*** Records for processing Section Begins ***

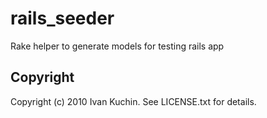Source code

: # rails_seeder

Rake helper to generate models for testing rails app

## Copyright

Copyright (c) 2010 Ivan Kuchin. See LICENSE.txt for details.
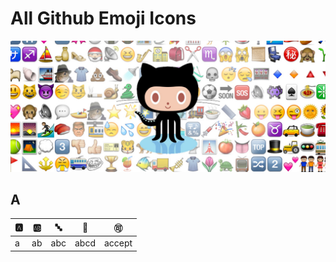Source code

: # All Github Emoji Icons

![all-github-emoji-icons](https://raw.githubusercontent.com/brenopolanski/all-github-emoji-icons/master/all-github-emoji-icons.jpg)

## A

| :a: | :ab: | :abc: | :abcd: | :accept: |
| --- | ---- | ----- | ------ | -------- |
| a   | ab   | abc   | abcd   | accept   |
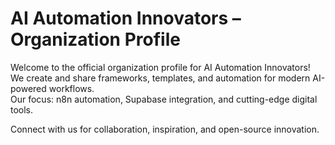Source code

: # AI Automation Innovators – Organization Profile

Welcome to the official organization profile for AI Automation Innovators!  
We create and share frameworks, templates, and automation for modern AI-powered workflows.  
Our focus: n8n automation, Supabase integration, and cutting-edge digital tools.

Connect with us for collaboration, inspiration, and open-source innovation.
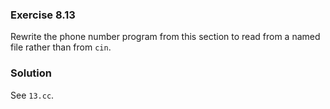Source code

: ### Exercise 8.13

Rewrite the phone number program from this section to read from a named file
rather than from `cin`.

### Solution

See `13.cc`.
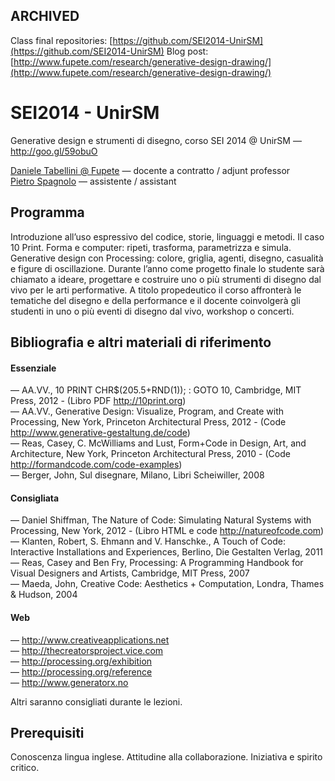 ARCHIVED
--------
Class final repositories: [https://github.com/SEI2014-UnirSM](https://github.com/SEI2014-UnirSM)
Blog post: [http://www.fupete.com/research/generative-design-drawing/](http://www.fupete.com/research/generative-design-drawing/)

SEI2014 - UnirSM
========
Generative design e strumenti di disegno, corso SEI 2014 @ UnirSM — http://goo.gl/59obuO

[Daniele Tabellini @ Fupete](https://github.com/Fupete) — docente a contratto / adjunt professor   
[Pietro Spagnolo](https://github.com/calzinispaiati) — assistente / assistant

Programma
---------
Introduzione all’uso espressivo del codice, storie, linguaggi e metodi.
Il caso 10 Print. Forma e computer: ripeti, trasforma, parametrizza e simula.
Generative design con Processing: colore, griglia, agenti, disegno, casualità e figure di oscillazione. Durante l’anno come progetto finale lo studente sarà chiamato a ideare, progettare e costruire uno o più strumenti di disegno dal vivo per le arti performative. A titolo propedeutico il corso affronterà le tematiche del disegno e della performance e il docente coinvolgerà gli studenti in uno o più eventi di disegno dal vivo, workshop o concerti. 

Bibliografia e altri materiali di riferimento 
---------

#### Essenziale

— AA.VV., 10 PRINT CHR$(205.5+RND(1)); : GOTO 10, Cambridge, MIT Press, 2012 - (Libro PDF http://10print.org)  
— AA.VV., Generative Design: Visualize, Program, and Create with Processing, New York, Princeton Architectural Press, 2012 - (Code http://www.generative-gestaltung.de/code)  
— Reas, Casey, C. McWilliams and Lust, Form+Code in Design, Art, and Architecture, New York, Princeton Architectural Press, 2010 - (Code http://formandcode.com/code-examples)  
— Berger, John, Sul disegnare, Milano, Libri Scheiwiller, 2008  

#### Consigliata

— Daniel Shiffman, The Nature of Code: Simulating Natural Systems with Processing, New York, 2012 - (Libro HTML e code http://natureofcode.com)  
— Klanten, Robert, S. Ehmann and V. Hanschke., A Touch of Code: Interactive Installations and Experiences, Berlino, Die Gestalten Verlag, 2011  
— Reas, Casey and Ben Fry, Processing: A Programming Handbook for Visual Designers and Artists, Cambridge, MIT Press, 2007  
— Maeda, John, Creative Code: Aesthetics + Computation, Londra, Thames & Hudson, 2004  

#### Web

— http://www.creativeapplications.net  
— http://thecreatorsproject.vice.com  
— http://processing.org/exhibition  
— http://processing.org/reference  
— http://www.generatorx.no  

Altri saranno consigliati durante le lezioni.


Prerequisiti
---------
Conoscenza lingua inglese. Attitudine alla collaborazione. Iniziativa e spirito critico.

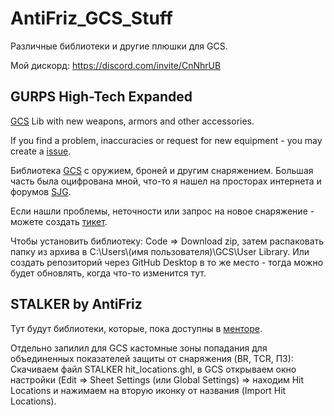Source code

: # AntiFriz_GCS_Stuff

Различные библиотеки и другие плюшки для GCS.

Мой дискорд: https://discord.com/invite/CnNhrUB

## GURPS High-Tech Expanded
 [GCS](https://gurpscharactersheet.com/) Lib with new weapons, armors and other accessories.

If you find a problem, inaccuracies or request for new equipment - you may create a [issue](https://github.com/Anti-Friz/GURPS-High-Tech-Expanded/issues).
 
 
Библиотека [GCS](https://gurpscharactersheet.com/) с оружием, броней и другим снаряжением. Большая часть была оцифрована мной, что-то я нашел на просторах интернета и форумов [SJG](http://forums.sjgames.com/forumdisplay.php?f=13).

Если нашли проблемы, неточности или запрос на новое снаряжение - можете создать [тикет](https://github.com/Anti-Friz/GURPS-High-Tech-Expanded/issues).

Чтобы установить библиотеку: Code => Download  zip, затем распаковать папку из архива в C:\Users\\(имя пользователя)\GCS\User Library. Или создать репозиторий через GitHub Desktop в то же место - тогда можно будет обновлять, когда что-то изменится тут.



## STALKER by AntiFriz

Тут будут библиотеки, которые, пока доступны в [менторе](https://mentor.gurps.ru/editor.phtml?v=654624d9f1832cf9ffa1d2dd6b104451).

Отдельно запилил для GCS кастомные зоны попадания для объединенных показателей защиты от снаряжения (BR, TCR, ПЗ): Скачиваем файл STALKER hit_locations.ghl, в GCS открываем окно настройки (Edit => Sheet Settings (или Global Settings) => находим Hit Locations и нажимаем на вторую иконку от названия (Import Hit Locations).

*** Records for processing Section Ends ***

Activity
In the records above, copy exactly everything from the line that has "(Libro PDF http://10print.org)" down to the line that has "If you find", both ends included, and leave out the pictures.

Answer area
— AA.VV., 10 PRINT CHR$(205.5+RND(1)); : GOTO 10, Cambridge, MIT Press, 2012 - (Libro PDF http://10print.org)  
— AA.VV., Generative Design: Visualize, Program, and Create with Processing, New York, Princeton Architectural Press, 2012 - (Code http://www.generative-gestaltung.de/code)  
— Reas, Casey, C. McWilliams and Lust, Form+Code in Design, Art, and Architecture, New York, Princeton Architectural Press, 2010 - (Code http://formandcode.com/code-examples)  
— Berger, John, Sul disegnare, Milano, Libri Scheiwiller, 2008  

#### Consigliata

— Daniel Shiffman, The Nature of Code: Simulating Natural Systems with Processing, New York, 2012 - (Libro HTML e code http://natureofcode.com)  
— Klanten, Robert, S. Ehmann and V. Hanschke., A Touch of Code: Interactive Installations and Experiences, Berlino, Die Gestalten Verlag, 2011  
— Reas, Casey and Ben Fry, Processing: A Programming Handbook for Visual Designers and Artists, Cambridge, MIT Press, 2007  
— Maeda, John, Creative Code: Aesthetics + Computation, Londra, Thames & Hudson, 2004  

#### Web

— http://www.creativeapplications.net  
— http://thecreatorsproject.vice.com  
— http://processing.org/exhibition  
— http://processing.org/reference  
— http://www.generatorx.no  

Altri saranno consigliati durante le lezioni.


Prerequisiti
---------
Conoscenza lingua inglese. Attitudine alla collaborazione. Iniziativa e spirito critico.

Source code

: # AntiFriz_GCS_Stuff

Различные библиотеки и другие плюшки для GCS.

Мой дискорд: https://discord.com/invite/CnNhrUB

## GURPS High-Tech Expanded
 [GCS](https://gurpscharactersheet.com/) Lib with new weapons, armors and other accessories.

If you find a problem, inaccuracies or request for new equipment - you may create a [issue](https://github.com/Anti-Friz/GURPS-High-Tech-Expanded/issues).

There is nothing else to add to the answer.